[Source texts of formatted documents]
######

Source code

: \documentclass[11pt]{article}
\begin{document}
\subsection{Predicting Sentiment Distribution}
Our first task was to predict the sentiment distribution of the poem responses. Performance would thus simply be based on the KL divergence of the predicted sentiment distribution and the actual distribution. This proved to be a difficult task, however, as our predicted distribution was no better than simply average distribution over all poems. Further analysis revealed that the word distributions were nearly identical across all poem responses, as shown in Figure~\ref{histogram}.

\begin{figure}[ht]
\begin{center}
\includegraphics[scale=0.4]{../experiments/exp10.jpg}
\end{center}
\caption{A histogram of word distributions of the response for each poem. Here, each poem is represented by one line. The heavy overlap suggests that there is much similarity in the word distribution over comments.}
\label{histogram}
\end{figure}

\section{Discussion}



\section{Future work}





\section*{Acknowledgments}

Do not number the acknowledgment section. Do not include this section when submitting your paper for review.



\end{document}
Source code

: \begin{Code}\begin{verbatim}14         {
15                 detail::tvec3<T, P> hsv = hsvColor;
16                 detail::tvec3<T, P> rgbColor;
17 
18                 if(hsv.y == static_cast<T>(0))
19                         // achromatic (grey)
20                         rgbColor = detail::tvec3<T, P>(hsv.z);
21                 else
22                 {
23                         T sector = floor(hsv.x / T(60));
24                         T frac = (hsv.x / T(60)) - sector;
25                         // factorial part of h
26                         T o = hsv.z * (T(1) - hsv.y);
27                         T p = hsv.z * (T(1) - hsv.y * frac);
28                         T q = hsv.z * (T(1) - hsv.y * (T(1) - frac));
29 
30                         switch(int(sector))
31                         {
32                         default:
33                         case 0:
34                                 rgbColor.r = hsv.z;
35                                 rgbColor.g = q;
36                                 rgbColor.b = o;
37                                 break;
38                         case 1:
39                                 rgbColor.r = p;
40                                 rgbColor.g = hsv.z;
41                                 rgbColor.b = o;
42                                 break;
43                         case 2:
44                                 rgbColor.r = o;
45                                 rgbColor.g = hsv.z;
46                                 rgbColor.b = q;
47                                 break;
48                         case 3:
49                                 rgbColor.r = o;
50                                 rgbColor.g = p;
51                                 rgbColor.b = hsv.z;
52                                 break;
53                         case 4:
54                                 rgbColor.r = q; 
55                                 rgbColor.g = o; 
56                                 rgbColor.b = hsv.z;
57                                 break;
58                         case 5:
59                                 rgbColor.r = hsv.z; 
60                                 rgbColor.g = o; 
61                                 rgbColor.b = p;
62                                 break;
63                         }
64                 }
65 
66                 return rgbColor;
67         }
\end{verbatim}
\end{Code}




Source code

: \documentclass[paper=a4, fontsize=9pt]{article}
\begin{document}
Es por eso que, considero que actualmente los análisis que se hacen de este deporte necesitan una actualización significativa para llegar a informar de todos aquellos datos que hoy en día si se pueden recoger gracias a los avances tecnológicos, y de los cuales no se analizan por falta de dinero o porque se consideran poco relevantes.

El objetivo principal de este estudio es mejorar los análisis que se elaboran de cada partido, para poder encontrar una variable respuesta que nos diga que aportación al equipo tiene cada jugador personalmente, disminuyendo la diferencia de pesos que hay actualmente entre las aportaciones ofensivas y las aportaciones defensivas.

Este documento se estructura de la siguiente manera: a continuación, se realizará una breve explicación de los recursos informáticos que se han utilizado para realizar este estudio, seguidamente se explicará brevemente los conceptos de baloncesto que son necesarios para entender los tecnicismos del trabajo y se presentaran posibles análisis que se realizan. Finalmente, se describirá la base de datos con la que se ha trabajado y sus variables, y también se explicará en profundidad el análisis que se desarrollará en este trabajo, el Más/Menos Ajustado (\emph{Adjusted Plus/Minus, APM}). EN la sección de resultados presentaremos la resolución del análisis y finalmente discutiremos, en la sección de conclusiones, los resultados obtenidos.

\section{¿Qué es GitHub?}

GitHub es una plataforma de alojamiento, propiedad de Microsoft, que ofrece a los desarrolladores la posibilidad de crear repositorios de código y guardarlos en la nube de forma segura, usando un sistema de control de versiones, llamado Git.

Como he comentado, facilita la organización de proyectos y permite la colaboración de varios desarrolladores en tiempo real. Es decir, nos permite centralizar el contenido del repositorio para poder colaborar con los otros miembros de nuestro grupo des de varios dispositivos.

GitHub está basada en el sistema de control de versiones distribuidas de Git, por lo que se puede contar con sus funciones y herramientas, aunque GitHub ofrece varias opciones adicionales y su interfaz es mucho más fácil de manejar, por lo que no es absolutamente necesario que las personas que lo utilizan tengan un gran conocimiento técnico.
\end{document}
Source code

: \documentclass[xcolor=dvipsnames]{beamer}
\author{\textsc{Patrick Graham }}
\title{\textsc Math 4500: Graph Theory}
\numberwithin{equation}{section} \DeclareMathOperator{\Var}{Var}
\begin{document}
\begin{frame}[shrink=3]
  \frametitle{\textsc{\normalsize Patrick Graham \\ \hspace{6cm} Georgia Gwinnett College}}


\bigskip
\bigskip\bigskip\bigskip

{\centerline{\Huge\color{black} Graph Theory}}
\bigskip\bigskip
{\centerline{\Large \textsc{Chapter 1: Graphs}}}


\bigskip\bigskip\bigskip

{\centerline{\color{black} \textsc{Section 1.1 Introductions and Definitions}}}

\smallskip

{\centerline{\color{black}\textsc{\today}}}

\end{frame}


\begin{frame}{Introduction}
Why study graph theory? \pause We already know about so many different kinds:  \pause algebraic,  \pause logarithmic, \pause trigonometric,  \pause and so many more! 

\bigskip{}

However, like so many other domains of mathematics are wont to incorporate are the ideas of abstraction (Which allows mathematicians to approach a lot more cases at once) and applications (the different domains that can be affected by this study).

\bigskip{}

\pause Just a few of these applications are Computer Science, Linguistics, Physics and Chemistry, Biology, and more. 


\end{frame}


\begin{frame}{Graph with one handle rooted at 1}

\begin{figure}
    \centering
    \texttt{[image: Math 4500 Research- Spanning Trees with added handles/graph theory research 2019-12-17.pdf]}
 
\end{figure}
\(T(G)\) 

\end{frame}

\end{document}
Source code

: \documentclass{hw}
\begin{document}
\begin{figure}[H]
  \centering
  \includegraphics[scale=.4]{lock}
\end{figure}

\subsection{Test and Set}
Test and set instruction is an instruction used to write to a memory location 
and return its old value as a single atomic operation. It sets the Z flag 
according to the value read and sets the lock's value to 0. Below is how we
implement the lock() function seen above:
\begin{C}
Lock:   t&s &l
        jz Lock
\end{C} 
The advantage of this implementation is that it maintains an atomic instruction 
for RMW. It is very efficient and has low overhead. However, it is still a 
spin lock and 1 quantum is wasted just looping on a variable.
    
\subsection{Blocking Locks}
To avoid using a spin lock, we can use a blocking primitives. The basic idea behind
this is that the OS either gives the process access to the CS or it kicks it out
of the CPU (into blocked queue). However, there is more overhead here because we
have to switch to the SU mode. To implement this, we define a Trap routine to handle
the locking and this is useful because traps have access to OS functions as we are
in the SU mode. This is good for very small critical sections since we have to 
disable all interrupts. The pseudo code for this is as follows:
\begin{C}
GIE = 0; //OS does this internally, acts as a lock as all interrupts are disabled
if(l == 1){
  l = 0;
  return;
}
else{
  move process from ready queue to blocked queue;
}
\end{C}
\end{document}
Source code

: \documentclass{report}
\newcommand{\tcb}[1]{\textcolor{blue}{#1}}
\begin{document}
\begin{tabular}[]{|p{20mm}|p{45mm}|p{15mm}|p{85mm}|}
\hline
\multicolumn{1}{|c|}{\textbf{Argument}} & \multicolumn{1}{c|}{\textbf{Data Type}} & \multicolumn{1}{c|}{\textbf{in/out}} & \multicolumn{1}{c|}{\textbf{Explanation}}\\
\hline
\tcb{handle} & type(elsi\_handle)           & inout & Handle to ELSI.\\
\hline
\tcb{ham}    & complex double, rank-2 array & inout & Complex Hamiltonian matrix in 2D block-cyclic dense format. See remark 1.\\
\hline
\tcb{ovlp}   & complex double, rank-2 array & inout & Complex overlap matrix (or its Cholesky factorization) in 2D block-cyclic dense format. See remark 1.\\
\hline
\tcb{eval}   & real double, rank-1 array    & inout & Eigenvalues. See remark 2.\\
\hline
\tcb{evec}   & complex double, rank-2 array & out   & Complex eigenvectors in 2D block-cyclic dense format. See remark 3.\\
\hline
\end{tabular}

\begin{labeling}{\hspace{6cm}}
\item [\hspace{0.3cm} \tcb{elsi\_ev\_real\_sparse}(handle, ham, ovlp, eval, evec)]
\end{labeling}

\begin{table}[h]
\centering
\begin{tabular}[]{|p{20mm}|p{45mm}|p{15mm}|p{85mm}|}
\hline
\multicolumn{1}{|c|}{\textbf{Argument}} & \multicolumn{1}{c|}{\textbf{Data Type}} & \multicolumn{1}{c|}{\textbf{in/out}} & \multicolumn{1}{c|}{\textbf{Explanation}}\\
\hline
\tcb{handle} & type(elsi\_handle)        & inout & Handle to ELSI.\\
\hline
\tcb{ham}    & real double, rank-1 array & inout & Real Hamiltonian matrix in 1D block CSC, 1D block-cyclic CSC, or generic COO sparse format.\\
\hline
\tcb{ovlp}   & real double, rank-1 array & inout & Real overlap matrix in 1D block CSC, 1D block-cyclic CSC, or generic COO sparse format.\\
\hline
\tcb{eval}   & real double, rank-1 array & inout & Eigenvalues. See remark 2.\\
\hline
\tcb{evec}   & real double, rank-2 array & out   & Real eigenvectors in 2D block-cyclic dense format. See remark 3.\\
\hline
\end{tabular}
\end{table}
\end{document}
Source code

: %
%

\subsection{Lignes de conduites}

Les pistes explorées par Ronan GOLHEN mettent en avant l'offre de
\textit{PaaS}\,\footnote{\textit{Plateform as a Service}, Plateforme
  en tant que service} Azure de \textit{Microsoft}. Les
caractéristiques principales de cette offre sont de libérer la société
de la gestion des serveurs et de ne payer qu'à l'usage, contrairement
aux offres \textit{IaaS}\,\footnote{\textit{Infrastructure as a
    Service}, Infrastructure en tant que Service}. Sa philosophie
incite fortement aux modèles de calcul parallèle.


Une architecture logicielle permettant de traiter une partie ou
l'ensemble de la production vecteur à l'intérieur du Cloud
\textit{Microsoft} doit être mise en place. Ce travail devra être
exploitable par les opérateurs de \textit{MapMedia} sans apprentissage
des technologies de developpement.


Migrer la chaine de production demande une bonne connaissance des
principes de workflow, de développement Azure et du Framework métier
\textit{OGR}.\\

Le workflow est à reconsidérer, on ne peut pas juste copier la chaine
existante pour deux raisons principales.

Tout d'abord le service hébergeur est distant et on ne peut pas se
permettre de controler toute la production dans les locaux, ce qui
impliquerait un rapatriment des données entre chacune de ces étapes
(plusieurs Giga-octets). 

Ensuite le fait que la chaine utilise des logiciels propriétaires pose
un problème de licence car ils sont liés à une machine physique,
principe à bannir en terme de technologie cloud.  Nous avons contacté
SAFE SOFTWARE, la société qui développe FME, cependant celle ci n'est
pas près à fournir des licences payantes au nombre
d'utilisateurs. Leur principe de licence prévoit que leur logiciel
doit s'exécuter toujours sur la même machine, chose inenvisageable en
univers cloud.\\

######

TO DO: Filter the entries down to the lines holding the string "spin". Copy each of those lines.

TASK OUTPUT:
spin lock and 1 quantum is wasted just looping on a variable.
To avoid using a spin lock, we can use a blocking primitives. The basic idea behind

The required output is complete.